The real scandal of the Christian faith is not our belief in the resurrection. It is the scope of God’s love. Every human being is loved by God – even our enemies. The question, then, is not whether God loves you. It is how you will shape your life in response to that love. Come. The world awaits.
1 1 Samuel 3 “’Now go, attack the Amalekites and totally destroy all that belongs to them.

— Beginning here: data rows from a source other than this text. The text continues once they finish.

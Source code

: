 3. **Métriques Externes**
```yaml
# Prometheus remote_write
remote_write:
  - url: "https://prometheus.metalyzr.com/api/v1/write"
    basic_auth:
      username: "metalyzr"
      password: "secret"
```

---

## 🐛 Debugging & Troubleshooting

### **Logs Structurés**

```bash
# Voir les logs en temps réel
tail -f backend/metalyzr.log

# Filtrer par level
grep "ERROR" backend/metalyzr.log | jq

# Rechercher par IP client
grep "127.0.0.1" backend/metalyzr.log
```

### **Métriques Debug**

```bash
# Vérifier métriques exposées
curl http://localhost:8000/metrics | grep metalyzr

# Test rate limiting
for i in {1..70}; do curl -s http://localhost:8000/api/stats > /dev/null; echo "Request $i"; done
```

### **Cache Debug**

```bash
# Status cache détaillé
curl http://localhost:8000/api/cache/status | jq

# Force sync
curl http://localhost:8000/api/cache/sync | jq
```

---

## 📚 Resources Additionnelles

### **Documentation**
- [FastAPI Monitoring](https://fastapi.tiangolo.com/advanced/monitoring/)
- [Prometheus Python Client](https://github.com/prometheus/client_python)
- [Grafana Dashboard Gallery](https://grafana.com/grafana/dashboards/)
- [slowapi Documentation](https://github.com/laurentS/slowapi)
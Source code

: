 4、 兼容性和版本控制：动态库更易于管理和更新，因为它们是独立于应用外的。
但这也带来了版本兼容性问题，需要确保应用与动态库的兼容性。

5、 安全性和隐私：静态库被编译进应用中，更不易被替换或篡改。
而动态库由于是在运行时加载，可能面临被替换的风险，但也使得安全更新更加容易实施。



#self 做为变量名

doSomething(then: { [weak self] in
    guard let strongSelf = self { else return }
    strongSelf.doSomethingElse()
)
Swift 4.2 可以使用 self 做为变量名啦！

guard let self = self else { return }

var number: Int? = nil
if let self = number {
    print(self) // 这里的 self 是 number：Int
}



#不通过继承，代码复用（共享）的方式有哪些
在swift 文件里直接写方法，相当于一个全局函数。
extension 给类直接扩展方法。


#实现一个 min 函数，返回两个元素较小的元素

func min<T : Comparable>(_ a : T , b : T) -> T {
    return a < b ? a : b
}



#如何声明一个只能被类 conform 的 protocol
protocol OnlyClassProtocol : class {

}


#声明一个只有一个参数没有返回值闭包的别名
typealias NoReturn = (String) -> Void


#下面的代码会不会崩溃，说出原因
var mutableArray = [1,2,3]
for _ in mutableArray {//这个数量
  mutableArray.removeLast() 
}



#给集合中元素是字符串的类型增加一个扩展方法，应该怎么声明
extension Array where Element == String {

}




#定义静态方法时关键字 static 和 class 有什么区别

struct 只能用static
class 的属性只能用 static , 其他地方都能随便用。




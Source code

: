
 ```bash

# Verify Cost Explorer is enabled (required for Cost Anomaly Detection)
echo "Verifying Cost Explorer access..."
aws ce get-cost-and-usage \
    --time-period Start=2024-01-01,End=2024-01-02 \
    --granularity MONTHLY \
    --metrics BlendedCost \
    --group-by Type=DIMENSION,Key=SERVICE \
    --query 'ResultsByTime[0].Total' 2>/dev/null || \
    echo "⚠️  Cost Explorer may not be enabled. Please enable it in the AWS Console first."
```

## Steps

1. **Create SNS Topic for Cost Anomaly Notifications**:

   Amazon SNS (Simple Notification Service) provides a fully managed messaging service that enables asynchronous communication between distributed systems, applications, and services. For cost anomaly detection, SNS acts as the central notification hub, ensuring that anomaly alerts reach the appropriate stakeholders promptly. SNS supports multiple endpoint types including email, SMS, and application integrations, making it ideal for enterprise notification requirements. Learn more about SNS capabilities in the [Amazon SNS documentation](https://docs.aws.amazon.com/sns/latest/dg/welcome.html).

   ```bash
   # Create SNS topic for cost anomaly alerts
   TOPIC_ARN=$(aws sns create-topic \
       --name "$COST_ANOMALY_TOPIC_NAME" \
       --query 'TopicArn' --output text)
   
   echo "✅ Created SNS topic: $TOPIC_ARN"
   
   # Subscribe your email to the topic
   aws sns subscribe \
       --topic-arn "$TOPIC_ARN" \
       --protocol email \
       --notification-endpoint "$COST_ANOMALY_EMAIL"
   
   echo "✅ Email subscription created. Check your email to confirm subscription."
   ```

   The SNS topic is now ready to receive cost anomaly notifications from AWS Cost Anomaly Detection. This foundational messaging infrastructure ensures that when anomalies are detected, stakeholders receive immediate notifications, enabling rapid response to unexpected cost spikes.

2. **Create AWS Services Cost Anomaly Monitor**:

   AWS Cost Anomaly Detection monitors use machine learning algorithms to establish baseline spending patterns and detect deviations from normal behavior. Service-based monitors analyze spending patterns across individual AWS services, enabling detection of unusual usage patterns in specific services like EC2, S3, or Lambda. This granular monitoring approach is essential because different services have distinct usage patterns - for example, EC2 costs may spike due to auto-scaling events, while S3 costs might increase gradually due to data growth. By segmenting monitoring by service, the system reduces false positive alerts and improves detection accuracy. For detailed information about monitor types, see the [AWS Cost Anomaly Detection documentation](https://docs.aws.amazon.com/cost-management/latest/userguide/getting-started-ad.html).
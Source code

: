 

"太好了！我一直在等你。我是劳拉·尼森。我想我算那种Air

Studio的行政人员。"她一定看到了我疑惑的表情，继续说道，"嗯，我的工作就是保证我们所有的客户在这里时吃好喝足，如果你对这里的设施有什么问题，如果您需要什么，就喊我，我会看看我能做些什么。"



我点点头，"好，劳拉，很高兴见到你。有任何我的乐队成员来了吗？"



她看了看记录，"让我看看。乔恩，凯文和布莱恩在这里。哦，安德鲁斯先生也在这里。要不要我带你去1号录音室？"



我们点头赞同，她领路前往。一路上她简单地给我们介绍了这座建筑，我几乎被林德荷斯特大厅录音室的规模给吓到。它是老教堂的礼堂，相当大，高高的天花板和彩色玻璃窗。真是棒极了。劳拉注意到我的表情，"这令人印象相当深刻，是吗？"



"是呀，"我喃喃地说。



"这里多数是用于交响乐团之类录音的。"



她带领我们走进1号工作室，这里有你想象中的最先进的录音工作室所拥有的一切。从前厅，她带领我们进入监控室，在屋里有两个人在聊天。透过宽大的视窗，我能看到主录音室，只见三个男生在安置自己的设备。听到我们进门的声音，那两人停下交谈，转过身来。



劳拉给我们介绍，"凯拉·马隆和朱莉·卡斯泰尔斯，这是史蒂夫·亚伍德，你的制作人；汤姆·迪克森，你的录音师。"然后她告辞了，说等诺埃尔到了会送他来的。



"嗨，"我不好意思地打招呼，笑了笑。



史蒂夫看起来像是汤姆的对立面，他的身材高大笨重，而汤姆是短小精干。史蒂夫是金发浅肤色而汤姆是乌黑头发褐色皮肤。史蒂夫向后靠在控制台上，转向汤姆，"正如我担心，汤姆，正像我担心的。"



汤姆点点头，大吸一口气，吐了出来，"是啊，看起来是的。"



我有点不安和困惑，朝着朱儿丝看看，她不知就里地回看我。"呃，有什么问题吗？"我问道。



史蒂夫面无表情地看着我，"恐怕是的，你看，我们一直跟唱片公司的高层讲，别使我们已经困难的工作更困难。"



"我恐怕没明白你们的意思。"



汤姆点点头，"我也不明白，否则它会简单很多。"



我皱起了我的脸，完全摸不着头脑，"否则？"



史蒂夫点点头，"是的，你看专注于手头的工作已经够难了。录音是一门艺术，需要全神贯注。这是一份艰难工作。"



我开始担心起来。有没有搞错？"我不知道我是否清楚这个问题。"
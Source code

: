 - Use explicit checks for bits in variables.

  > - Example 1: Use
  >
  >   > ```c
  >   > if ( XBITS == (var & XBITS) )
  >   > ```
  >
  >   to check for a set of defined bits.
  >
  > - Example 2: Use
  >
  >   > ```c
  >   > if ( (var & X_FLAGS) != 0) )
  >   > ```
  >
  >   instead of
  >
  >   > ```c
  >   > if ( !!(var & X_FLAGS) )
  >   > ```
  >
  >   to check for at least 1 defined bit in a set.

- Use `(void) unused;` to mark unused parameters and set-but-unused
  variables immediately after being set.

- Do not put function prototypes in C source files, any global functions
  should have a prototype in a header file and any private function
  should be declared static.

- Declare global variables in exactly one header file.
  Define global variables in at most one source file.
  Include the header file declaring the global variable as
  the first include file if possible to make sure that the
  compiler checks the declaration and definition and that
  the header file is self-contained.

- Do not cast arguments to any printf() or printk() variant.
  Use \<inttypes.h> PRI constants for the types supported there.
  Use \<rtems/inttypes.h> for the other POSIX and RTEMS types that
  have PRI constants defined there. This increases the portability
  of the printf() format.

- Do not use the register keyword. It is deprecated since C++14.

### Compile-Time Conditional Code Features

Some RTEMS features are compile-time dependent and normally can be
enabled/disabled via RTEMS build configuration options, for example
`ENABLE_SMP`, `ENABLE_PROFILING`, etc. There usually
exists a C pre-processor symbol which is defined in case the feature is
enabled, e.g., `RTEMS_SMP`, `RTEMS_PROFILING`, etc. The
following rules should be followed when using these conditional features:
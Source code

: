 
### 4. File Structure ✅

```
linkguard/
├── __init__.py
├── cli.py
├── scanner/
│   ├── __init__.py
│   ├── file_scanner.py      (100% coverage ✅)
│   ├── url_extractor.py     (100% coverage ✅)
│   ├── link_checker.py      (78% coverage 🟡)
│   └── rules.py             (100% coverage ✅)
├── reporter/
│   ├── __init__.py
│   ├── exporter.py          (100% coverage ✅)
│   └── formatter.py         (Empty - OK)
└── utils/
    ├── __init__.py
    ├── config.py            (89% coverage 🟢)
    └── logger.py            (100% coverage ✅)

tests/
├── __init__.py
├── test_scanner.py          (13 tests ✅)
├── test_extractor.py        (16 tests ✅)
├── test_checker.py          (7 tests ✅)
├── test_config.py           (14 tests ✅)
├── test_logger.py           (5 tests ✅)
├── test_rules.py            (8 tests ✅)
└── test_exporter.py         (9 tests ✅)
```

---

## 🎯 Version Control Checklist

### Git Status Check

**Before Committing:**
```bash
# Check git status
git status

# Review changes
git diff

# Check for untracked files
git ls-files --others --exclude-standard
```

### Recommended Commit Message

Do not spare them; put to death men and women, children and infants, cattle and sheep, camels and donkeys.’ ”
i Isaiah 40:1-11 Comfort, O comfort my people, says your God. 2 Speak tenderly to Jerusalem, and cry to her that she has served her term, that her penalty is paid, that she has received from the Lord’s hand double for all her sins. 3 A voice cries out: “In the wilderness prepare the way of the Lord, make straight in the desert a highway for our God. 4 Every valley shall be lifted up, and every mountain and hill be made low; the uneven ground shall become level, and the rough places a plain. 5Then the glory of the Lord shall be revealed, and all people shall see it together, for the mouth of the Lord has spoken.” 6A voice says, “Cry out!” And I said, “What shall I cry?” All people are grass, their constancy is like the flower of the field. 7 The grass withers, the flower fades, when the breath of the Lord blows upon it; surely the people are grass. 8 The grass withers, the flower fades; but the word of our God will stand forever. 9 Get you up to a high mountain, O Zion, herald of good tidings; lift up your voice with strength, O Jerusalem, herald of good tidings, lift it up, do not fear; say to the cities of Judah, “Here is your God!” 10 See, the Lord God comes with might, and his arm rules for him; his reward is with him, and his recompense before him. 11 He will feed his flock like a shepherd; he will gather the lambs in his arms, and carry them in his bosom, and gently lead the mother sheep.